> _Your task_
The answer must be an exact restatement of all the data.

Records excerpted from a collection
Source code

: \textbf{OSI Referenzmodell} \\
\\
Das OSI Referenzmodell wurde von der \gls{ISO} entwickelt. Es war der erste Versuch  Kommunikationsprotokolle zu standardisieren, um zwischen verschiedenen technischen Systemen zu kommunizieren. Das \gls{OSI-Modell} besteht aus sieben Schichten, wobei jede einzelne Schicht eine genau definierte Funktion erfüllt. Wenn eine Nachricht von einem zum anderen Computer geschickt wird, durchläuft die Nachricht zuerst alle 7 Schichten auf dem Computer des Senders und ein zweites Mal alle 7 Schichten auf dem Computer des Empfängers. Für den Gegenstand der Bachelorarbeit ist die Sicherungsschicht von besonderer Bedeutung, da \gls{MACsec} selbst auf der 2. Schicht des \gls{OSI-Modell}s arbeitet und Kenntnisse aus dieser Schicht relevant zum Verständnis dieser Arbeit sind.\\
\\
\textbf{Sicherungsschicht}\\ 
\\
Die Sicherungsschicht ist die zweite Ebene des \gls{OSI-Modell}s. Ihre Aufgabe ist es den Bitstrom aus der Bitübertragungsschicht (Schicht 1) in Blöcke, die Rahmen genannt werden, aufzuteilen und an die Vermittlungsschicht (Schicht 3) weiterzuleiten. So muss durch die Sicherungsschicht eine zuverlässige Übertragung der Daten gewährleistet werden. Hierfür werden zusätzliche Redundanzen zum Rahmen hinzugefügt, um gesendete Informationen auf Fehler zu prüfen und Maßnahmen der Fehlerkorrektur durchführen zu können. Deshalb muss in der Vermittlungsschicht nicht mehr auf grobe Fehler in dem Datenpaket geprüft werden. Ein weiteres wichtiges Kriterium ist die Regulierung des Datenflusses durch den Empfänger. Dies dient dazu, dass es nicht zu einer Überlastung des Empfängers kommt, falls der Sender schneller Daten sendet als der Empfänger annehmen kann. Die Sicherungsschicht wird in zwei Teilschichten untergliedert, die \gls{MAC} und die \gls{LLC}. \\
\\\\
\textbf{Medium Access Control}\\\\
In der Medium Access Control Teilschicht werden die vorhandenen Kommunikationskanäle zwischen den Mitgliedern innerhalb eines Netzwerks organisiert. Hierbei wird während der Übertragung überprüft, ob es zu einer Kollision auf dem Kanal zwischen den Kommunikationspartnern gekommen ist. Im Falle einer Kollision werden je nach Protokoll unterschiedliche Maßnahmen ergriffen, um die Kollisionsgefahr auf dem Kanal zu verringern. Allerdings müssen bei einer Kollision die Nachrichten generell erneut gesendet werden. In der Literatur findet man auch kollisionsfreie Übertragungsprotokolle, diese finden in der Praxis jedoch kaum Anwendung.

> _Your response_
Source code

: \textbf{OSI Referenzmodell} \\
\\
Das OSI Referenzmodell wurde von der \gls{ISO} entwickelt. Es war der erste Versuch  Kommunikationsprotokolle zu standardisieren, um zwischen verschiedenen technischen Systemen zu kommunizieren. Das \gls{OSI-Modell} besteht aus sieben Schichten, wobei jede einzelne Schicht eine genau definierte Funktion erfüllt. Wenn eine Nachricht von einem zum anderen Computer geschickt wird, durchläuft die Nachricht zuerst alle 7 Schichten auf dem Computer des Senders und ein zweites Mal alle 7 Schichten auf dem Computer des Empfängers. Für den Gegenstand der Bachelorarbeit ist die Sicherungsschicht von besonderer Bedeutung, da \gls{MACsec} selbst auf der 2. Schicht des \gls{OSI-Modell}s arbeitet und Kenntnisse aus dieser Schicht relevant zum Verständnis dieser Arbeit sind.\\
\\
\textbf{Sicherungsschicht}\\ 
\\
Die Sicherungsschicht ist die zweite Ebene des \gls{OSI-Modell}s. Ihre Aufgabe ist es den Bitstrom aus der Bitübertragungsschicht (Schicht 1) in Blöcke, die Rahmen genannt werden, aufzuteilen und an die Vermittlungsschicht (Schicht 3) weiterzuleiten. So muss durch die Sicherungsschicht eine zuverlässige Übertragung der Daten gewährleistet werden. Hierfür werden zusätzliche Redundanzen zum Rahmen hinzugefügt, um gesendete Informationen auf Fehler zu prüfen und Maßnahmen der Fehlerkorrektur durchführen zu können. Deshalb muss in der Vermittlungsschicht nicht mehr auf grobe Fehler in dem Datenpaket geprüft werden. Ein weiteres wichtiges Kriterium ist die Regulierung des Datenflusses durch den Empfänger. Dies dient dazu, dass es nicht zu einer Überlastung des Empfängers kommt, falls der Sender schneller Daten sendet als der Empfänger annehmen kann. Die Sicherungsschicht wird in zwei Teilschichten untergliedert, die \gls{MAC} und die \gls{LLC}. \\
\\\\
\textbf{Medium Access Control}\\\\
In der Medium Access Control Teilschicht werden die vorhandenen Kommunikationskanäle zwischen den Mitgliedern innerhalb eines Netzwerks organisiert. Hierbei wird während der Übertragung überprüft, ob es zu einer Kollision auf dem Kanal zwischen den Kommunikationspartnern gekommen ist. Im Falle einer Kollision werden je nach Protokoll unterschiedliche Maßnahmen ergriffen, um die Kollisionsgefahr auf dem Kanal zu verringern. Allerdings müssen bei einer Kollision die Nachrichten generell erneut gesendet werden. In der Literatur findet man auch kollisionsfreie Übertragungsprotokolle, diese finden in der Praxis jedoch kaum Anwendung.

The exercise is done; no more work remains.